Passionné par la chimie colorante et la décoloration des encres, Adolfo Kaminsky était l’expert en faux papiers de la Résistance. Celui auquel le mahJ avait consacré une grande exposition en 2019 s’est éteint le 9 janvier dernier, à l’âge de 97 ans. Sa fille, auteure du livre Une vie de faussaire*, révèle qu’un film est en préparation.
Vous avez découvert sur le tard les activités secrètes de votre père, Adolfo Kaminsky. Pour quelles raisons a-t-il souhaité garder le silence et comment avez-vous réussi à le faire parler ?

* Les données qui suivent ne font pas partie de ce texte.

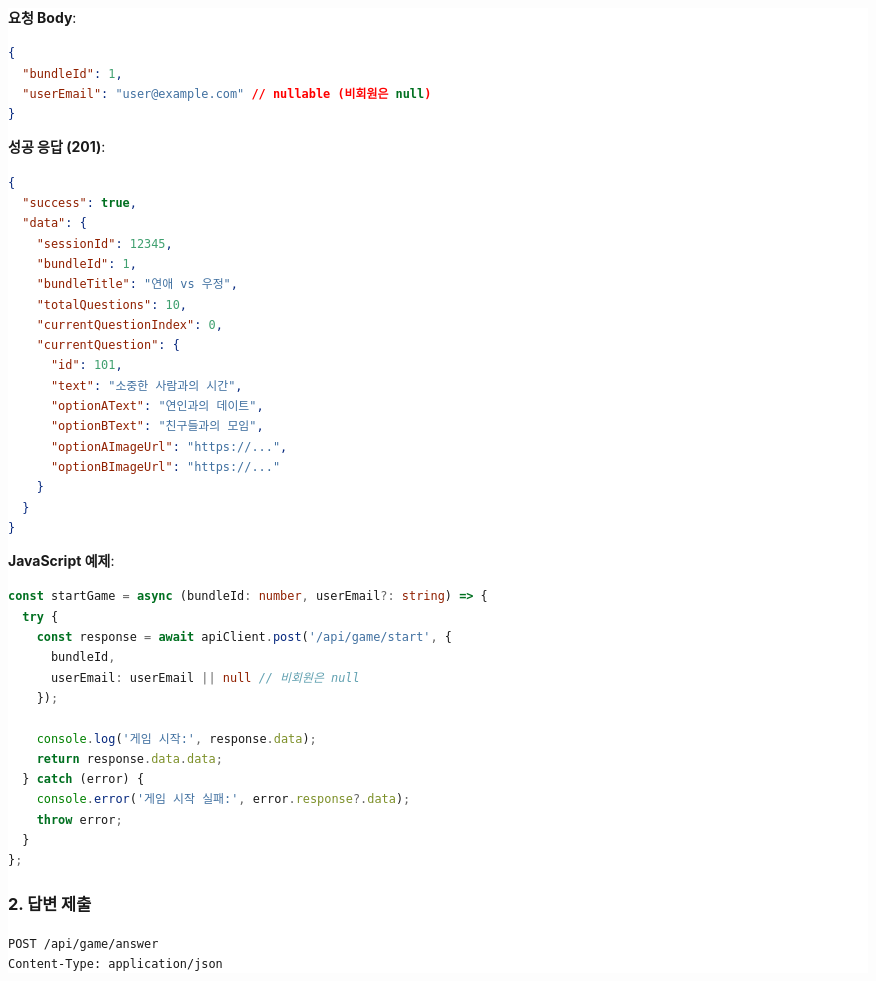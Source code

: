 **요청 Body**:
```json
{
  "bundleId": 1,
  "userEmail": "user@example.com" // nullable (비회원은 null)
}
```

**성공 응답 (201)**:
```json
{
  "success": true,
  "data": {
    "sessionId": 12345,
    "bundleId": 1,
    "bundleTitle": "연애 vs 우정",
    "totalQuestions": 10,
    "currentQuestionIndex": 0,
    "currentQuestion": {
      "id": 101,
      "text": "소중한 사람과의 시간",
      "optionAText": "연인과의 데이트",
      "optionBText": "친구들과의 모임",
      "optionAImageUrl": "https://...",
      "optionBImageUrl": "https://..."
    }
  }
}
```

**JavaScript 예제**:
```typescript
const startGame = async (bundleId: number, userEmail?: string) => {
  try {
    const response = await apiClient.post('/api/game/start', {
      bundleId,
      userEmail: userEmail || null // 비회원은 null
    });
    
    console.log('게임 시작:', response.data);
    return response.data.data;
  } catch (error) {
    console.error('게임 시작 실패:', error.response?.data);
    throw error;
  }
};
```

### 2. 답변 제출
```http
POST /api/game/answer
Content-Type: application/json
```
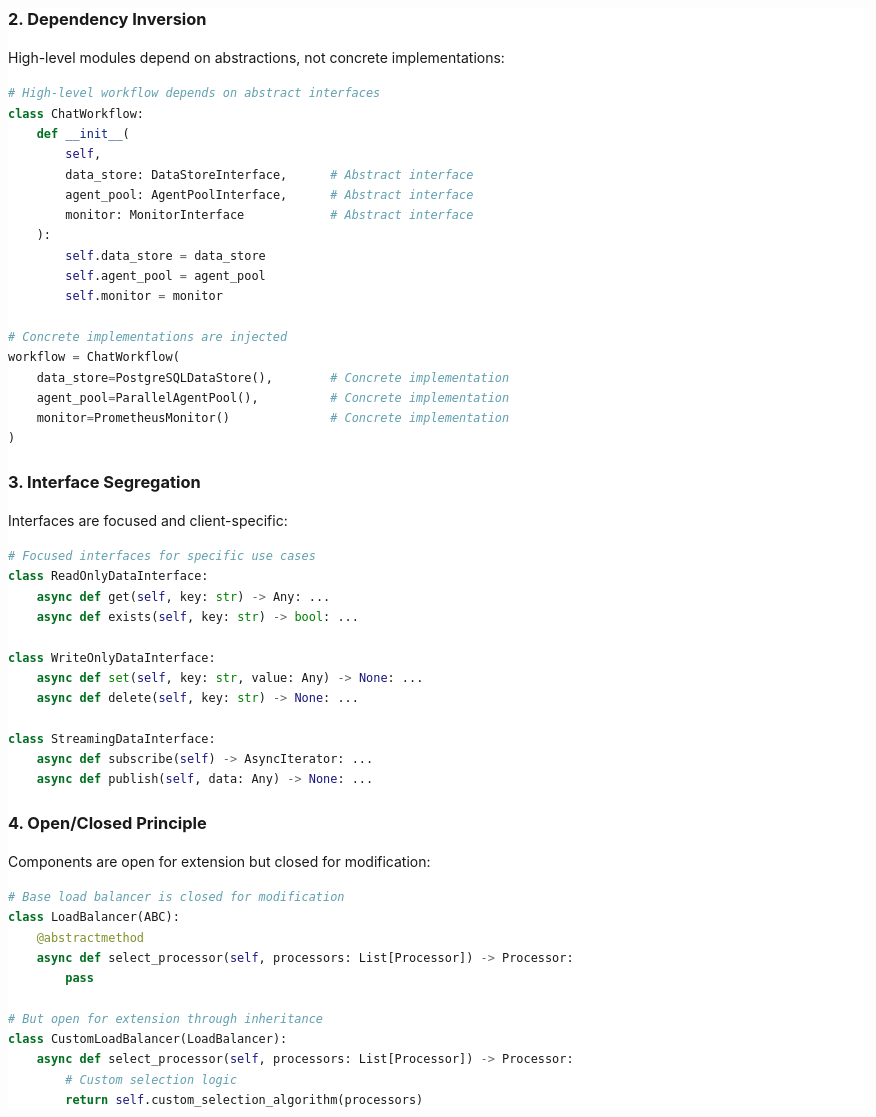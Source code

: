 ### 2. Dependency Inversion

High-level modules depend on abstractions, not concrete implementations:

```python
# High-level workflow depends on abstract interfaces
class ChatWorkflow:
    def __init__(
        self,
        data_store: DataStoreInterface,      # Abstract interface
        agent_pool: AgentPoolInterface,      # Abstract interface
        monitor: MonitorInterface            # Abstract interface
    ):
        self.data_store = data_store
        self.agent_pool = agent_pool
        self.monitor = monitor

# Concrete implementations are injected
workflow = ChatWorkflow(
    data_store=PostgreSQLDataStore(),        # Concrete implementation
    agent_pool=ParallelAgentPool(),          # Concrete implementation
    monitor=PrometheusMonitor()              # Concrete implementation
)
```

### 3. Interface Segregation

Interfaces are focused and client-specific:

```python
# Focused interfaces for specific use cases
class ReadOnlyDataInterface:
    async def get(self, key: str) -> Any: ...
    async def exists(self, key: str) -> bool: ...

class WriteOnlyDataInterface:
    async def set(self, key: str, value: Any) -> None: ...
    async def delete(self, key: str) -> None: ...

class StreamingDataInterface:
    async def subscribe(self) -> AsyncIterator: ...
    async def publish(self, data: Any) -> None: ...
```

### 4. Open/Closed Principle

Components are open for extension but closed for modification:

```python
# Base load balancer is closed for modification
class LoadBalancer(ABC):
    @abstractmethod
    async def select_processor(self, processors: List[Processor]) -> Processor:
        pass

# But open for extension through inheritance
class CustomLoadBalancer(LoadBalancer):
    async def select_processor(self, processors: List[Processor]) -> Processor:
        # Custom selection logic
        return self.custom_selection_algorithm(processors)
```
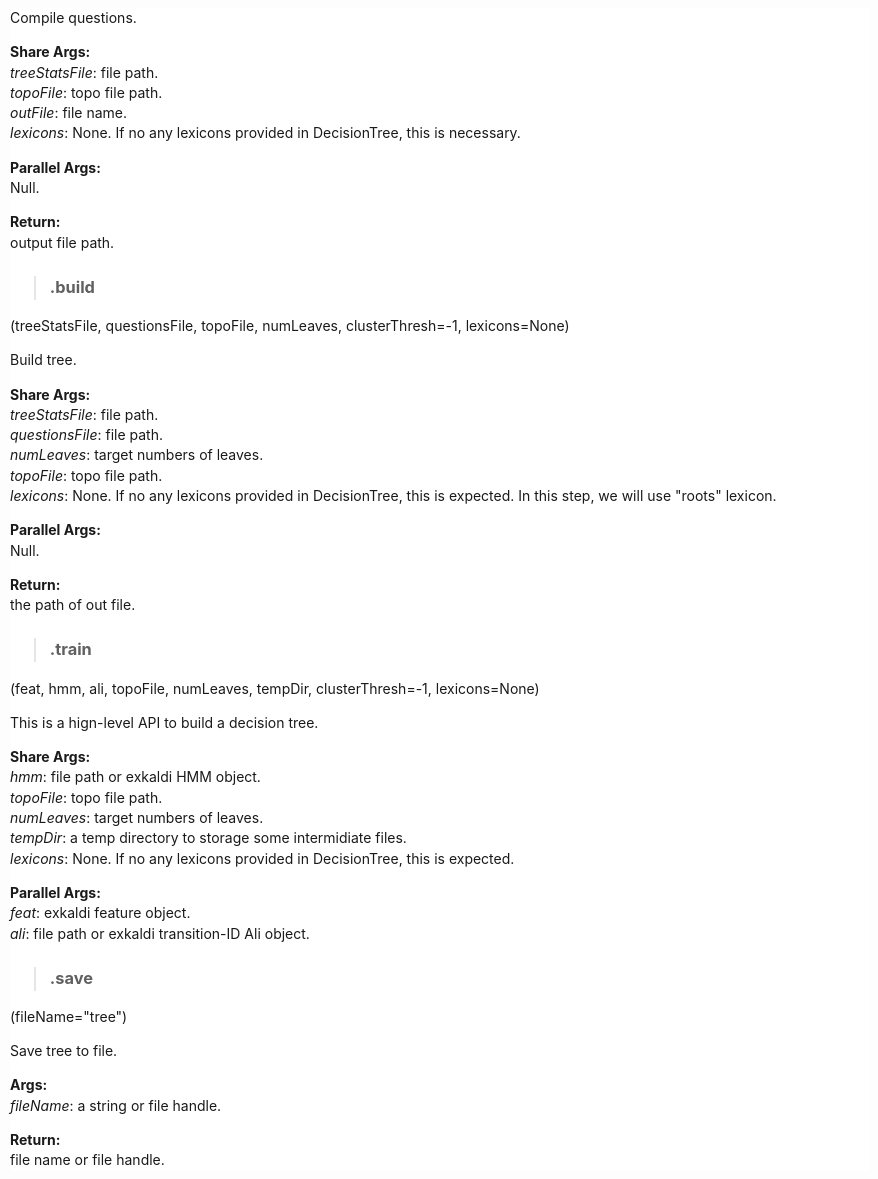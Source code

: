 Compile questions.

**Share Args:**  
_treeStatsFile_: file path.  
_topoFile_: topo file path.  
_outFile_: file name.  
_lexicons_: None. If no any lexicons provided in DecisionTree, this is necessary.  

**Parallel Args:**  
Null.

**Return:**  
output file path.

>### .build
(treeStatsFile, questionsFile, topoFile, numLeaves, clusterThresh=-1, lexicons=None)

Build tree.

**Share Args:**  
_treeStatsFile_: file path.  
_questionsFile_: file path.  
_numLeaves_: target numbers of leaves.  
_topoFile_: topo file path.    
_lexicons_: None. If no any lexicons provided in DecisionTree, this is expected. In this step, we will use "roots" lexicon.

**Parallel Args:**  
Null.

**Return:**  
the path of out file.

>### .train
(feat, hmm, ali, topoFile, numLeaves, tempDir, clusterThresh=-1, lexicons=None)

This is a hign-level API to build a decision tree.

**Share Args:**  
_hmm_: file path or exkaldi HMM object.  
_topoFile_: topo file path.  
_numLeaves_: target numbers of leaves.  
_tempDir_: a temp directory to storage some intermidiate files.  
_lexicons_: None. If no any lexicons provided in DecisionTree, this is expected.  

**Parallel Args:**  
_feat_: exkaldi feature object.  
_ali_: file path or exkaldi transition-ID Ali object.  

>### .save  
(fileName="tree")

Save tree to file.

**Args:**   
_fileName_: a string or file handle.  

**Return:**   
file name or file handle.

Sarah Kaminsky : Mon père a gardé le silence, car après la Seconde Guerre mondiale, il a continué à faire de faux papiers. D’abord pour l’immigration clandestine des rescapés des camps vers la Palestine, à l’époque sous mandat britannique.
Ensuite, il a aidé les mouvements de décolonisation d’Afrique, d’Algérie, de Guinée, de Guinée-Bissau et d’Angola. Il fournissait également des faux papiers pour ceux qui luttaient contre les dictatures d’Europe, en
Espagne, au Portugal et en Grèce, mais aussi en Amérique du Sud, au Chili, en Argentine et au Brésil. Mon
père fournissait enfin des faux papiers aux camarades de Nelson Mandela qui luttaient contre l’apartheid et aux
déserteurs américains qui refusaient d’aller combattre au Vietnam. Toutes ces activités étaient clandestines et
illégales et il les a poursuivies pendant trente ans. S’il parlait, il se mettait en danger. Les premières questions
qu’il m’a posées quand il a accepté de répondre à mes questions pour que j’écrive le livre, étaient : « Tu es sûre ?
N’y a-t-il pas prescription ? ». Je l’ai convaincu de répondre quand je lui ai dit que les générations futures auraient besoin de savoir. Il est l’un des derniers témoins. Je lui ai demandé de le faire pour nous et pour que l’histoire ne soit pas oubliée.
Pour tenir la cadence de la Résistance, votre père avait calculé qu’il lui fallait une heure pour fabriquer 30 faux papiers. Il travaillait jusqu’à l’évanouissement. D’où lui venait ce sens de la responsabilité d’autrui ?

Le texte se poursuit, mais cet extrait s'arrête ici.